LINGGA, SIJORITODAY.com – Wakil Bupati Lingga Neko Wesha Pawelloy meminta masyarakat bisa menjaga solidaritas dan persaudaraan.
Hal ini disampaikan usai melaksanakan Salat Idul Adha 1443 H di Lapangan Merdeka Dabosingkep, Sabtu (9/7) yang dimulai Pukul 8.00 pagi.
Ikut serta beberapa keluarga dan masyarakat anggota Muhammadiyah yang ada di Kabupaten Lingga.
Meskipun melaksanakan Salat Idul Adha lebih awal dari ketentuan pemerintah, namun Neko berpesan kepada masyarakat untuk tetap menjaga soliditas dan persatuan.
Jangan sampai perbedaan waktu maupun lainnya menjadi pemicu perpecahan dan konflik.

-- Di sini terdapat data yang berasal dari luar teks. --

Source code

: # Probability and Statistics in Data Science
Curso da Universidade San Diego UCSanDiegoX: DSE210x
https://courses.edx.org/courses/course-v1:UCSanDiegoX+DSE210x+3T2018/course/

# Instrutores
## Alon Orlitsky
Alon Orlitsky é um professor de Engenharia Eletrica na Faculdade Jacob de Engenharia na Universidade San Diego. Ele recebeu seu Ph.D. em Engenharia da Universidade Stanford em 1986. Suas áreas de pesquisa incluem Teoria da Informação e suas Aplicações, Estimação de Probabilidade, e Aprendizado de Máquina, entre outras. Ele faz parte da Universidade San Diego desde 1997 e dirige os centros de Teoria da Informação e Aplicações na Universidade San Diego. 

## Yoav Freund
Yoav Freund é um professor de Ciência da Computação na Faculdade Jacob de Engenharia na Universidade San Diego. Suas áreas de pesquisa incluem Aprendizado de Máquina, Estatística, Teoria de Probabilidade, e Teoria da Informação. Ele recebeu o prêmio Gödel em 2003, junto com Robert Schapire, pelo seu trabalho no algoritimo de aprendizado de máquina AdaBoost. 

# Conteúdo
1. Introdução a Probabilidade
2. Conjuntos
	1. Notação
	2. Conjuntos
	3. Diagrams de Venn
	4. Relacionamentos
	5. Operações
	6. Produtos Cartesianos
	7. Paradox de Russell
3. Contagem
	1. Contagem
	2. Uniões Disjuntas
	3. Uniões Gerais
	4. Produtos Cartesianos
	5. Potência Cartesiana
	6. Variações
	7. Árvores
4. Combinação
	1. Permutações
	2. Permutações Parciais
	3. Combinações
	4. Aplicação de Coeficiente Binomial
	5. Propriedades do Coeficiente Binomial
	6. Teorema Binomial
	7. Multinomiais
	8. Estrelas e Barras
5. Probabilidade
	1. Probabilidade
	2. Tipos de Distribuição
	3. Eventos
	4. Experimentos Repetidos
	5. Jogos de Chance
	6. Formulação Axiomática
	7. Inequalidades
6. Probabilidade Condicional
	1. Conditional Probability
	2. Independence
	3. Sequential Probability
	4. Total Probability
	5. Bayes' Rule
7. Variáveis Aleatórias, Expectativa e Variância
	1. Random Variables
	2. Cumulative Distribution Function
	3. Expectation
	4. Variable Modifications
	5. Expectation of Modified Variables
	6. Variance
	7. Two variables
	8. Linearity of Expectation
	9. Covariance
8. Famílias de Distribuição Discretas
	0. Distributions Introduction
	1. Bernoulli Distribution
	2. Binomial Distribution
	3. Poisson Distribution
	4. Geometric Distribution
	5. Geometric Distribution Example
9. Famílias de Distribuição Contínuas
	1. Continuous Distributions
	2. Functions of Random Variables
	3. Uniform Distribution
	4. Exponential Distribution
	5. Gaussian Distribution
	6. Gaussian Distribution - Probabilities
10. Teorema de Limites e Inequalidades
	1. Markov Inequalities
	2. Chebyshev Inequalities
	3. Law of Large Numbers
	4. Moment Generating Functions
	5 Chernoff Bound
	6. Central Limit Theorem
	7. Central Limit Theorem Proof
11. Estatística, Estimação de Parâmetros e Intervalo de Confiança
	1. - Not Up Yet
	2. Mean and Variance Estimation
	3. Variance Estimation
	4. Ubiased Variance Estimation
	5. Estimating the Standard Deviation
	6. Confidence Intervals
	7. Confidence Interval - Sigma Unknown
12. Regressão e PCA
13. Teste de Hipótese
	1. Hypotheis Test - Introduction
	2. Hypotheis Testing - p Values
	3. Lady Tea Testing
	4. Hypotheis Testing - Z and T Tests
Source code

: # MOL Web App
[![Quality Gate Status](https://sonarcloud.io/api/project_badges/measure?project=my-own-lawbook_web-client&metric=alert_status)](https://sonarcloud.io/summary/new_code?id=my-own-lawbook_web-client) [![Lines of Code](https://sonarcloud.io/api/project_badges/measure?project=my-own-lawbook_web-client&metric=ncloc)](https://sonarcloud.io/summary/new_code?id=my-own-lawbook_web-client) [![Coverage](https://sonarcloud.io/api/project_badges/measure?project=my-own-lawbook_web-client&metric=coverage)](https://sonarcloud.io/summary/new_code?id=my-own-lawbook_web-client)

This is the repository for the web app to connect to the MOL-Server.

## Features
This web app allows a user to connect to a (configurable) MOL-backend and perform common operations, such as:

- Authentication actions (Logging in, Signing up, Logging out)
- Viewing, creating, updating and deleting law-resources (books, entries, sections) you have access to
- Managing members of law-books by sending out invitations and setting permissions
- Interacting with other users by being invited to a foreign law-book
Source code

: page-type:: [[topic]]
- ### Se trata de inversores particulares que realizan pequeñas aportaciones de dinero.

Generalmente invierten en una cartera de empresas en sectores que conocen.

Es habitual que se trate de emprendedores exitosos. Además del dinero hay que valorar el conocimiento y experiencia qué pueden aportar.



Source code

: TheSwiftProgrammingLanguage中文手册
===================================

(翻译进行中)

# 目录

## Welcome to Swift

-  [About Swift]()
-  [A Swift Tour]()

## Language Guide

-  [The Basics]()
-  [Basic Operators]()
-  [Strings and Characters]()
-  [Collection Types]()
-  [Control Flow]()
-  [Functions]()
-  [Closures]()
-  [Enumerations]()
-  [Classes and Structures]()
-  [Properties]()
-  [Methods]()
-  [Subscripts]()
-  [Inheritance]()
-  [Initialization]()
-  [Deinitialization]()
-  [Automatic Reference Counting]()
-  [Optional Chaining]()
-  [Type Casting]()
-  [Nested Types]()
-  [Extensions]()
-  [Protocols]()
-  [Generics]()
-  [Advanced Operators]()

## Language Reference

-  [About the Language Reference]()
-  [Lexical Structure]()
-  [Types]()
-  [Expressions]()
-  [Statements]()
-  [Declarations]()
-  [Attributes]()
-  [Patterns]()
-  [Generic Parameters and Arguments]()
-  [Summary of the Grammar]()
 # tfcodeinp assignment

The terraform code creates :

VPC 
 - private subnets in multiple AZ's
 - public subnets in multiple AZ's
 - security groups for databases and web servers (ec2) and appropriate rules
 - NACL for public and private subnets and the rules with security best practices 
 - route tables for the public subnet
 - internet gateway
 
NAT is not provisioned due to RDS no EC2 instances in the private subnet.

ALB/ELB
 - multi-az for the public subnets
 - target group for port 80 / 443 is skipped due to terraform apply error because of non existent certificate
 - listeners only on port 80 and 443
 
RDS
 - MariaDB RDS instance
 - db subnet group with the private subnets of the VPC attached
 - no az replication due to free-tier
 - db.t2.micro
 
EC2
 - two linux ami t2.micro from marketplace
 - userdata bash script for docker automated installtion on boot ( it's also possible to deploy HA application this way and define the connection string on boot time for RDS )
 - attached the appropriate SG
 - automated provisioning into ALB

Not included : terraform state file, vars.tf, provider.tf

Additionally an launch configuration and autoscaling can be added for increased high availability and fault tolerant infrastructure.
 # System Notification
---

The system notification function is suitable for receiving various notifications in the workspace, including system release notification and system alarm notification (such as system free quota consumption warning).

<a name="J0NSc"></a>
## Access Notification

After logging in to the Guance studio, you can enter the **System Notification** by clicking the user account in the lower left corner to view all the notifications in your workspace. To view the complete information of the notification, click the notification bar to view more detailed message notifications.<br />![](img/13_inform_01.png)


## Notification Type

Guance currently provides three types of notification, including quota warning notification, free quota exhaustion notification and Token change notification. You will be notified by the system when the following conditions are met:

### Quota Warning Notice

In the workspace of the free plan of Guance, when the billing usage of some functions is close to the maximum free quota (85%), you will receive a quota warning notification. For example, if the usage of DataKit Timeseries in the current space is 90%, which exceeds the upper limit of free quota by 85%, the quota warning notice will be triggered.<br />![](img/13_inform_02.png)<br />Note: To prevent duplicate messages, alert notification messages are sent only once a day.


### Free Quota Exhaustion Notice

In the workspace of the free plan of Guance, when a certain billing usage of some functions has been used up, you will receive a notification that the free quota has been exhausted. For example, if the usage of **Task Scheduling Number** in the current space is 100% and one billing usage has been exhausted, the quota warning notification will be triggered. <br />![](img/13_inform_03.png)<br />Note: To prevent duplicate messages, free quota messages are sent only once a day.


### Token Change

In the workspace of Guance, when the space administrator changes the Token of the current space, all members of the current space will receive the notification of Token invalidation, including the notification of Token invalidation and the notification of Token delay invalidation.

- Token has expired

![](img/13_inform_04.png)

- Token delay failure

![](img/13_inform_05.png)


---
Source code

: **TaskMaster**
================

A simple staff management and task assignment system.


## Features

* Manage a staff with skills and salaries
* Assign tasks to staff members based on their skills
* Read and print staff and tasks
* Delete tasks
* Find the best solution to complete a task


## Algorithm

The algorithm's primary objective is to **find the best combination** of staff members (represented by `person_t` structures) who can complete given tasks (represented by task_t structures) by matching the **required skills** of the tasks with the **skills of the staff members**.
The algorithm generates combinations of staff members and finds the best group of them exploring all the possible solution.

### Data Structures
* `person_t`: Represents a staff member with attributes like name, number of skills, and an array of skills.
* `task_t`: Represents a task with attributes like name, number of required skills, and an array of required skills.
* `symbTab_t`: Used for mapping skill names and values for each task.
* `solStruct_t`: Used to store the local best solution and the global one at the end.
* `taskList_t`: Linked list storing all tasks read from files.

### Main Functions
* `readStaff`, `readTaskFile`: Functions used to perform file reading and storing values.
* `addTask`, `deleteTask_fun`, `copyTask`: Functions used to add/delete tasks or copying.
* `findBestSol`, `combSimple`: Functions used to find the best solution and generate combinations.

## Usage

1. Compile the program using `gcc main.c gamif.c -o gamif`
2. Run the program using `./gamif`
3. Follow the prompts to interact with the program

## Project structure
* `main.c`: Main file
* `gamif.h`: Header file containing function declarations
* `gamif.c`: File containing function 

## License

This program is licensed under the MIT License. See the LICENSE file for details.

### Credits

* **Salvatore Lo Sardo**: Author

“Hari ini kami lebih dulu Salat Idul Adha, tapi hari rayanya kita rayakan besok sama-sama dengan masyarakat lainnya. Malam nanti kita takbiran sama-sama, yang besok Salat Idul Adha mari kita ramaikan sama-sama, dan yang hari ini sudah salat, sama-sama besok kita tunggu saudara kita bersilaturahmi,” ujarnya.
Menurut Neko perbedaan dalam penentuan hari raya Idul Adha bukan baru tahun ini terjadi, namun beberapa kali pada tahun-tahun lalu.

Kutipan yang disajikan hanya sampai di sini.